By DryMaster Systems
Oh no! Someone dropped a wad of sticky icky gum in your brand new carpet. Now it’s ruined for sure. Or is it? The following tips will help you to remove the offending gum, protect the surrounding fibers, and clean up any stains that result from the process.
Gum is difficult enough to get off of a concrete surface or the bottom of a shoe, but removing gum from a fine woolen rug or carpet fibers can be much more daunting. While it may be tempting to pull up the offending gum immediately, this can easily damage delicate carpet fibers. Removing gum and adhesives from carpet can be challenging, although initial steps might make the chore seem easy. Even if you remove all visible evidence of the gum or adhesive, those spots often return in a few days due to remaining sticky residues.

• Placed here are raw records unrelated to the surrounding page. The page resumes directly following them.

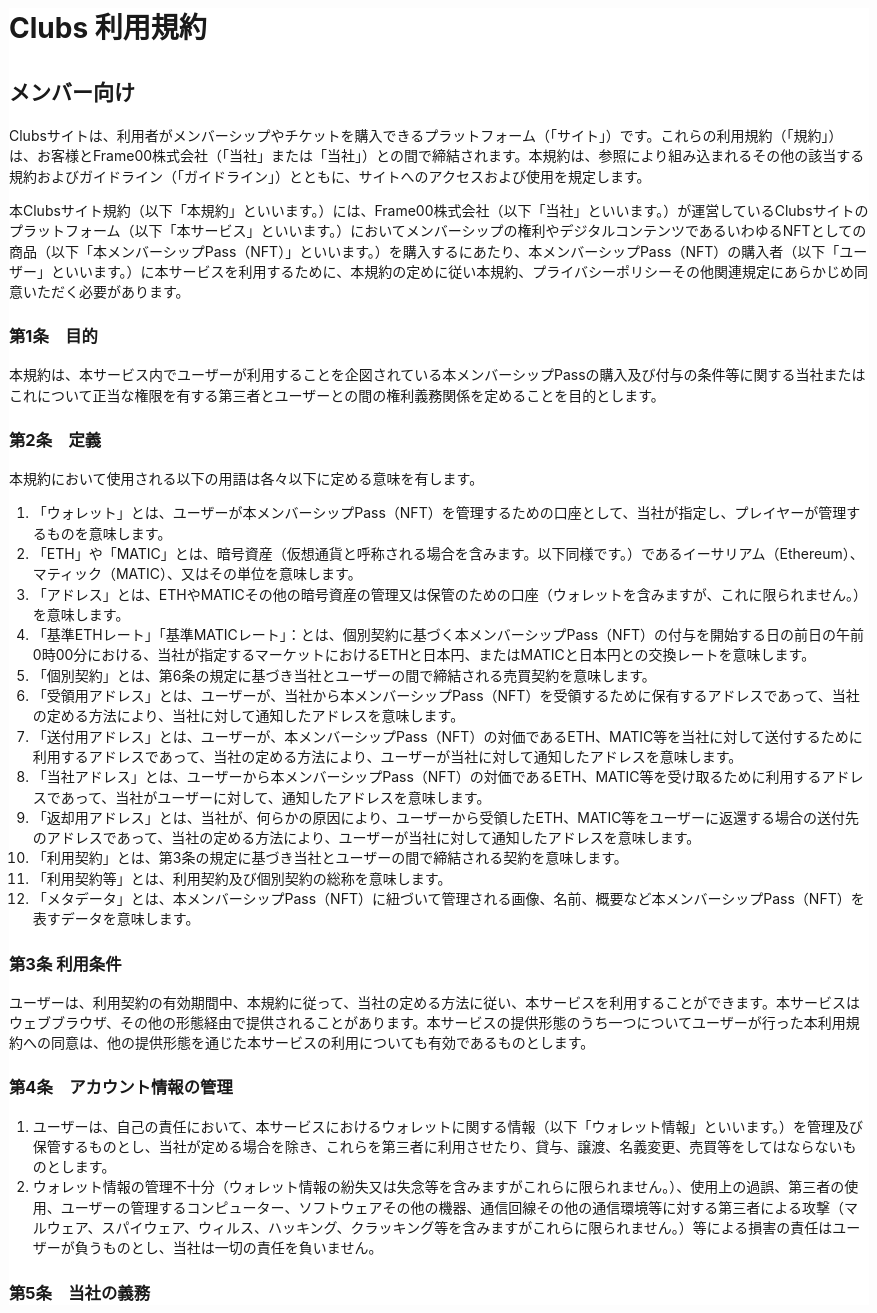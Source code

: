 # **Clubs 利用規約**
## **メンバー向け**

Clubsサイトは、利用者がメンバーシップやチケットを購入できるプラットフォーム（「サイト」）です。これらの利用規約（「規約」）は、お客様とFrame00株式会社（「当社」または「当社」）との間で締結されます。本規約は、参照により組み込まれるその他の該当する規約およびガイドライン（「ガイドライン」）とともに、サイトへのアクセスおよび使用を規定します。

本Clubsサイト規約（以下「本規約」といいます。）には、Frame00株式会社（以下「当社」といいます。）が運営しているClubsサイトのプラットフォーム（以下「本サービス」といいます。）においてメンバーシップの権利やデジタルコンテンツであるいわゆるNFTとしての商品（以下「本メンバーシップPass（NFT）」といいます。）を購入するにあたり、本メンバーシップPass（NFT）の購入者（以下「ユーザー」といいます。）に本サービスを利用するために、本規約の定めに従い本規約、プライバシーポリシーその他関連規定にあらかじめ同意いただく必要があります。

### **第1条　目的**

本規約は、本サービス内でユーザーが利用することを企図されている本メンバーシップPassの購入及び付与の条件等に関する当社またはこれについて正当な権限を有する第三者とユーザーとの間の権利義務関係を定めることを目的とします。

### **第2条　定義**

本規約において使用される以下の用語は各々以下に定める意味を有します。

1. 「ウォレット」とは、ユーザーが本メンバーシップPass（NFT）を管理するための口座として、当社が指定し、プレイヤーが管理するものを意味します。
2. 「ETH」や「MATIC」とは、暗号資産（仮想通貨と呼称される場合を含みます。以下同様です。）であるイーサリアム（Ethereum）、マティック（MATIC）、又はその単位を意味します。
3. 「アドレス」とは、ETHやMATICその他の暗号資産の管理又は保管のための口座（ウォレットを含みますが、これに限られません。）を意味します。
4. 「基準ETHレート」「基準MATICレート」：とは、個別契約に基づく本メンバーシップPass（NFT）の付与を開始する日の前日の午前0時00分における、当社が指定するマーケットにおけるETHと日本円、またはMATICと日本円との交換レートを意味します。
5. 「個別契約」とは、第6条の規定に基づき当社とユーザーの間で締結される売買契約を意味します。
6. 「受領用アドレス」とは、ユーザーが、当社から本メンバーシップPass（NFT）を受領するために保有するアドレスであって、当社の定める方法により、当社に対して通知したアドレスを意味します。
7. 「送付用アドレス」とは、ユーザーが、本メンバーシップPass（NFT）の対価であるETH、MATIC等を当社に対して送付するために利用するアドレスであって、当社の定める方法により、ユーザーが当社に対して通知したアドレスを意味します。
8. 「当社アドレス」とは、ユーザーから本メンバーシップPass（NFT）の対価であるETH、MATIC等を受け取るために利用するアドレスであって、当社がユーザーに対して、通知したアドレスを意味します。
9. 「返却用アドレス」とは、当社が、何らかの原因により、ユーザーから受領したETH、MATIC等をユーザーに返還する場合の送付先のアドレスであって、当社の定める方法により、ユーザーが当社に対して通知したアドレスを意味します。
10. 「利用契約」とは、第3条の規定に基づき当社とユーザーの間で締結される契約を意味します。
11. 「利用契約等」とは、利用契約及び個別契約の総称を意味します。
12. 「メタデータ」とは、本メンバーシップPass（NFT）に紐づいて管理される画像、名前、概要など本メンバーシップPass（NFT）を表すデータを意味します。

### **第3条 利用条件**

ユーザーは、利用契約の有効期間中、本規約に従って、当社の定める方法に従い、本サービスを利用することができます。本サービスはウェブブラウザ、その他の形態経由で提供されることがあります。本サービスの提供形態のうち一つについてユーザーが行った本利用規約への同意は、他の提供形態を通じた本サービスの利用についても有効であるものとします。

### **第4条　アカウント情報の管理**

1. ユーザーは、自己の責任において、本サービスにおけるウォレットに関する情報（以下「ウォレット情報」といいます。）を管理及び保管するものとし、当社が定める場合を除き、これらを第三者に利用させたり、貸与、譲渡、名義変更、売買等をしてはならないものとします。
2. ウォレット情報の管理不十分（ウォレット情報の紛失又は失念等を含みますがこれらに限られません。）、使用上の過誤、第三者の使用、ユーザーの管理するコンピューター、ソフトウェアその他の機器、通信回線その他の通信環境等に対する第三者による攻撃（マルウェア、スパイウェア、ウィルス、ハッキング、クラッキング等を含みますがこれらに限られません。）等による損害の責任はユーザーが負うものとし、当社は一切の責任を負いません。

### **第5条　当社の義務**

You can charge good amount of extra $$$ to remove these sticky stuff. However, make sure to do it right in the first time so you wont get a callback
Adhesive challenges
Although never recommended, many of your residential customers or facility occupants reach for duct tape (or similar adhesive) to hold down extension cords, cover up seams or attach other objects to carpet. After a period of time, the tape is pulled up and an ugly, grey adhesive mark is left behind.
As a carpet cleaner, you are then expected to simply clean the area and create miracles. Even if the visible adhesive residue is removed, it is very difficult to remove all residues. What is left behind is an invisible sticky residue that will collect soil rapidly and create a complaint within a short period of time, perhaps just days after the cleaning is performed.
Gum: A similar story
Just one or two pieces of chewed, smashed gum in a home or business aren’t difficult to remove. But clean a large commercial job — like a bowling alley — with a piece of gum every square foot or two, and you will see how difficult the task can be.
What’s the best and fastest way to effectively remove adhesive and gum residues?
The Right tools
Some pieces of gum and larger adhesive residues are on the surface and can be scraped away, leaving behind residue that then needs more work.
Scraping excess gum or adhesive is important and is the first principle of cleaning — removing excess matter from the surface. Freezing the gum and “chipping” it off the carpet is an option some of us cleaners use.
The tools you use can vary and are typically made of plastic, metal or bone. There are special tools with sharp points such as putty knife for better agitation.
After removing the excess matter from the carpet, you still have to deal with the remaining sticky residues.
High heat helps
You can use high heat via hot water extraction or our DryMaster Systems hot iron/damp towel trick to soften the gum or adhesive residue and often extract much of it.
You can use heat with steam vapor to transfer it to an absorbent towel.
Then, with either sharp tool or heat method, you have a smaller amount of sticky residue to remove. Heat softens the gum or residue, removing more than just scraping can remove, so your cleaning chemicals can work better.
Cleaning chemistry
The fastest, safest and a better way you can use DryMaster Vanish solvent to permanently remove the sticky residue. Work the solvent into the residue with your scraper, using plenty of agitation. This is where an agitation tool with “teeth” comes in handy.The teeth enable you to get the solvent into the adhesive residue with plenty of agitation, but be careful not to damage to fibers.Give the area adequate dwell time, possibly up to five minutes. Then, rinse away the residues with hot water and detergent.
The last step
Here is where many carpet cleaners fail. They do all the above and feel they have finished the job.
But do it again. Apply more DryMaster solvent, more agitation and flush with hot water and detergent.
Although after your first attempt the job looks fine, there are probably sticky residues remaining. A second application of DryMaster solvent and rinse means less chance of a callback.